====== Record extracts ======

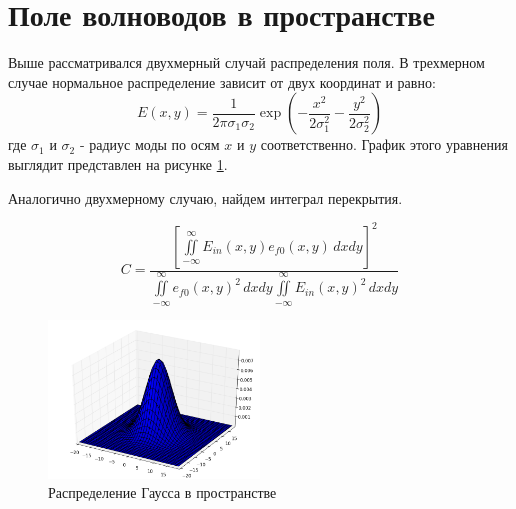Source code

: \section{Поле волноводов в пространстве}

Выше рассматривался двухмерный случай распределения поля. В трехмерном случае нормальное распределение зависит от двух координат и равно:
\begin{equation}
  \label{gauss3d}
  E(x,y)=\frac{1}{2\pi\sigma_1\sigma_2}\exp\left(-\frac{x^2}{2\sigma_1^2}-\frac{y^2}{2\sigma_2^2}\right)
\end{equation}
где $\sigma_1$ и $\sigma_2$ - радиус моды по осям $x$ и $y$ соответственно. График этого уравнения выглядит представлен на рисунке \ref{gauss3dPlot}.

Аналогично двухмерному случаю, найдем интеграл перекрытия.

\begin{equation}
	\label{coupling}
	C = \frac{\left[\iint\limits_{-\infty}^{\infty}E_{in}(x,y)e_{f0}(x,y) \,dxdy\right]^2}
	{\iint\limits_{-\infty}^{\infty}e_{f0}(x,y)^2 \,dxdy
	 \iint\limits_{-\infty}^{\infty}E_{in}(x,y)^2 \,dxdy}
\end{equation}

\begin{figure}[h!]
	\includegraphics[width=0.5\textwidth]{img/gauss3d.png}
	\caption{Распределение Гаусса в пространстве}
	\label{gauss3dPlot}
\end{figure}

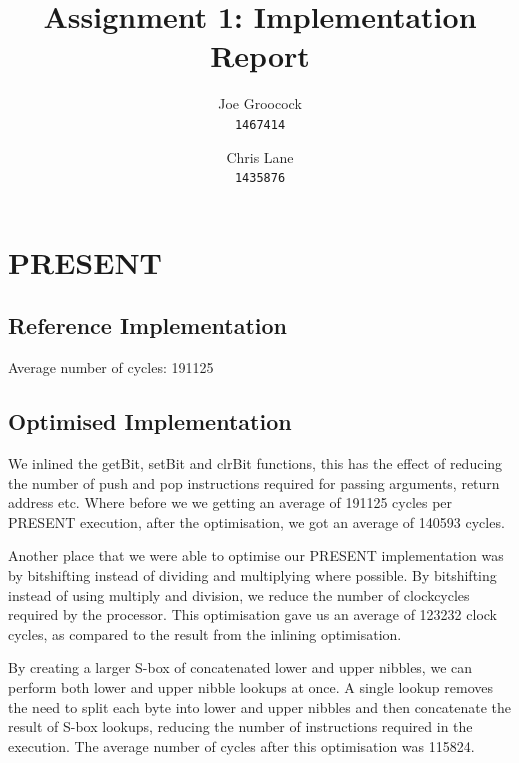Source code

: \documentclass[11pt, a4paper]{article}
\title{Assignment 1: Implementation Report}
\author{Joe Groocock    \\ \texttt{\normalsize 1467414}
    \and Chris Lane     \\ \texttt{\normalsize 1435876}
}
\begin{document}
\maketitle

\section{PRESENT}\label{sec:present}
\subsection{Reference Implementation}\label{subsec:referenceImplementation}
Average number of cycles: 191125

\subsection{Optimised Implementation}\label{subsec:optimisedImplementation}


We inlined the getBit, setBit and clrBit functions, this has the effect of reducing the number of push and pop instructions required for passing arguments, return address etc.
Where before we we getting an average of 191125 cycles per PRESENT execution, after the optimisation, we got an average of 140593 cycles.

Another place that we were able to optimise our PRESENT implementation was by bitshifting instead of dividing and multiplying where possible. By bitshifting instead of using multiply and division, we reduce the number of clockcycles required by the processor.
This optimisation gave us an average of 123232 clock cycles, as compared to the result from the inlining optimisation.

By creating a larger S-box of concatenated lower and upper nibbles, we can perform both lower and upper nibble lookups at once. A single lookup removes the need to split each byte into lower and upper nibbles and then concatenate the result of S-box lookups, reducing the number of instructions required in the execution.
The average number of cycles after this optimisation was 115824.
\end{document}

======

Work instructions
What is needed is every entry written out word for word, with no pictures.

Answer section
Source code

: \section{Поле волноводов в пространстве}

Выше рассматривался двухмерный случай распределения поля. В трехмерном случае нормальное распределение зависит от двух координат и равно:
\begin{equation}
  \label{gauss3d}
  E(x,y)=\frac{1}{2\pi\sigma_1\sigma_2}\exp\left(-\frac{x^2}{2\sigma_1^2}-\frac{y^2}{2\sigma_2^2}\right)
\end{equation}
где $\sigma_1$ и $\sigma_2$ - радиус моды по осям $x$ и $y$ соответственно. График этого уравнения выглядит представлен на рисунке \ref{gauss3dPlot}.

Аналогично двухмерному случаю, найдем интеграл перекрытия.

\begin{equation}
	\label{coupling}
	C = \frac{\left[\iint\limits_{-\infty}^{\infty}E_{in}(x,y)e_{f0}(x,y) \,dxdy\right]^2}
	{\iint\limits_{-\infty}^{\infty}e_{f0}(x,y)^2 \,dxdy
	 \iint\limits_{-\infty}^{\infty}E_{in}(x,y)^2 \,dxdy}
\end{equation}

\begin{figure}[h!]
	\includegraphics[width=0.5\textwidth]{img/gauss3d.png}
	\caption{Распределение Гаусса в пространстве}
	\label{gauss3dPlot}
\end{figure}

Source code

: \documentclass[11pt, a4paper]{article}
\title{Assignment 1: Implementation Report}
\author{Joe Groocock    \\ \texttt{\normalsize 1467414}
    \and Chris Lane     \\ \texttt{\normalsize 1435876}
}
\begin{document}
\maketitle

\section{PRESENT}\label{sec:present}
\subsection{Reference Implementation}\label{subsec:referenceImplementation}
Average number of cycles: 191125

\subsection{Optimised Implementation}\label{subsec:optimisedImplementation}


We inlined the getBit, setBit and clrBit functions, this has the effect of reducing the number of push and pop instructions required for passing arguments, return address etc.
Where before we we getting an average of 191125 cycles per PRESENT execution, after the optimisation, we got an average of 140593 cycles.

Another place that we were able to optimise our PRESENT implementation was by bitshifting instead of dividing and multiplying where possible. By bitshifting instead of using multiply and division, we reduce the number of clockcycles required by the processor.
This optimisation gave us an average of 123232 clock cycles, as compared to the result from the inlining optimisation.

By creating a larger S-box of concatenated lower and upper nibbles, we can perform both lower and upper nibble lookups at once. A single lookup removes the need to split each byte into lower and upper nibbles and then concatenate the result of S-box lookups, reducing the number of instructions required in the execution.
The average number of cycles after this optimisation was 115824.
\end{document}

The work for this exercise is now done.